Speaker: Kenichi Konishi (UNIPI.IT)
Title: Anomalies, dynamics and phases in strongly-coupled chiral gauge theories: Recent developments
Abstract: After many years of efforts, still very little is known today about the physics of strongly-coupled chiral gauge theories in four dimensions, in spite of an important role they might play in the physics of fundamental interactions beyond the standard SU(3)xSU(2)xU(1) model. This is in stark contrast with the vectorlike gauge theories for which we have many solid results, thanks to some exact theorems, to the lattice simulation studies, to the Seiberg-Witten exact solution of N=2 supersymmetric gauge theories, and last, but not the least, to the real-world strong-interaction phenomenology and experimental tests of Quantum Chromodynamics.

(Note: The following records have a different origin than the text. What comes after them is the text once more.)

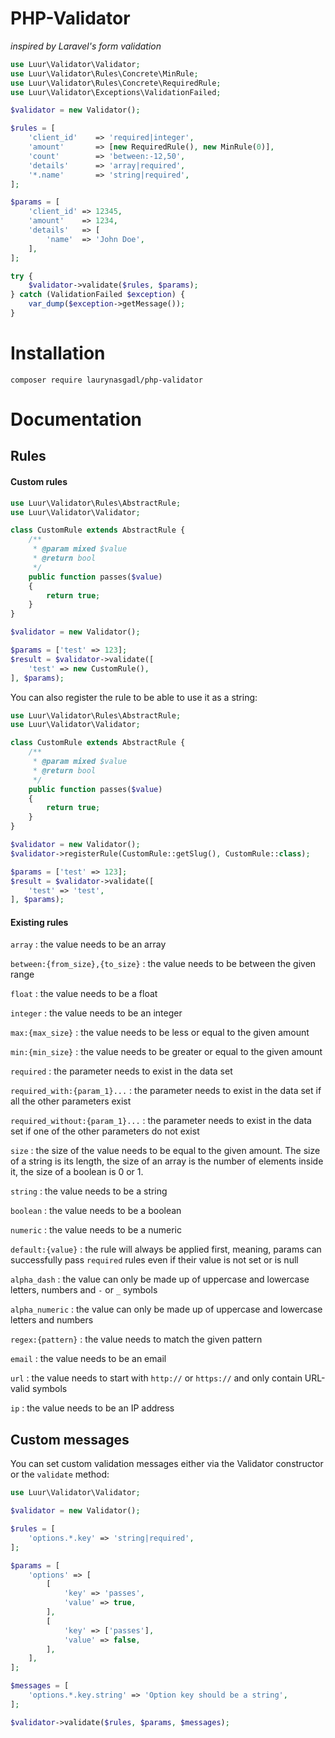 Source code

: # PHP-Validator
_inspired by Laravel's form validation_

```php
use Luur\Validator\Validator;
use Luur\Validator\Rules\Concrete\MinRule;
use Luur\Validator\Rules\Concrete\RequiredRule;
use Luur\Validator\Exceptions\ValidationFailed;

$validator = new Validator();

$rules = [
    'client_id'    => 'required|integer',
    'amount'       => [new RequiredRule(), new MinRule(0)],
    'count'        => 'between:-12,50',
    'details'      => 'array|required',
    '*.name'       => 'string|required',
];

$params = [
    'client_id' => 12345,
    'amount'    => 1234,
    'details'   => [
        'name'  => 'John Doe',
    ],
];

try {
    $validator->validate($rules, $params);
} catch (ValidationFailed $exception) {
    var_dump($exception->getMessage());
}
```

# Installation

`composer require laurynasgadl/php-validator`

# Documentation
## Rules
#### Custom rules

```php
use Luur\Validator\Rules\AbstractRule;
use Luur\Validator\Validator;

class CustomRule extends AbstractRule {
    /**
     * @param mixed $value
     * @return bool
     */
    public function passes($value)
    {
        return true;
    }
}

$validator = new Validator();

$params = ['test' => 123];
$result = $validator->validate([
    'test' => new CustomRule(),
], $params);
```

You can also register the rule to be able to use it as a string:

```php
use Luur\Validator\Rules\AbstractRule;
use Luur\Validator\Validator;

class CustomRule extends AbstractRule {
    /**
     * @param mixed $value
     * @return bool
     */
    public function passes($value)
    {
        return true;
    }
}

$validator = new Validator();
$validator->registerRule(CustomRule::getSlug(), CustomRule::class);

$params = ['test' => 123];
$result = $validator->validate([
    'test' => 'test',
], $params);
```

#### Existing rules
`array` : the value needs to be an array

`between:{from_size},{to_size}` : the value needs to be between the given range

`float` : the value needs to be a float

`integer` : the value needs to be an integer

`max:{max_size}` : the value needs to be less or equal to the given amount

`min:{min_size}` : the value needs to be greater or equal to the given amount

`required` : the parameter needs to exist in the data set

`required_with:{param_1}...` : the parameter needs to exist in the data set if all the other parameters exist

`required_without:{param_1}...` : the parameter needs to exist in the data set if one of the other parameters do not exist

`size` : the size of the value needs to be equal to the given amount. The size of a string is its length, the size of an array is the number of elements inside it, the size of a boolean is 0 or 1.

`string` : the value needs to be a string

`boolean` : the value needs to be a boolean

`numeric` : the value needs to be a numeric

`default:{value}` : the rule will always be applied first, meaning, params can successfully pass `required` rules even if their value is not set or is null

`alpha_dash` : the value can only be made up of uppercase and lowercase letters, numbers and `-` or `_` symbols

`alpha_numeric` : the value can only be made up of uppercase and lowercase letters and numbers

`regex:{pattern}` : the value needs to match the given pattern

`email` : the value needs to be an email

`url` : the value needs to start with `http://` or `https://` and only contain URL-valid symbols

`ip` : the value needs to be an IP address

## Custom messages
You can set custom validation messages either via the Validator constructor or the `validate` method:
```php
use Luur\Validator\Validator;

$validator = new Validator();

$rules = [
    'options.*.key' => 'string|required',
];

$params = [
    'options' => [
        [
            'key' => 'passes',
            'value' => true,
        ],
        [
            'key' => ['passes'],
            'value' => false,
        ],
    ],
];

$messages = [
    'options.*.key.string' => 'Option key should be a string',
];

$validator->validate($rules, $params, $messages);
```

The purpose of this seminar is to discuss the results of our recent efforts to improve the understanding of the strongly-coupled chiral gauge theories. Among the main tools of analysis are the consideration of anomalies. We use both the conventional ’t Hooft anomaly-matching ideas, and new, more stringent constraints coming from the generalized anomalies involving some higher-form symmetries. Also, the so-called strong anomalies, little considered in the context of chiral gage theories, are found to carry significant implications.
As the playground we study several classes of SU(N) gauge theories, the so-called Bars-Yankielowicz models, the generalized Georgi-Glashow models, as well as a few other simple theories with the fermions in complex, anomaly-free representations of the color SU(N).
Color-flavor-locked dynamical Higgs phase and dynamical Abelianization, emerge, among others, as two particularly interesting possible phases the system can flow into in the infrared, depending on the matter fermion content of the model.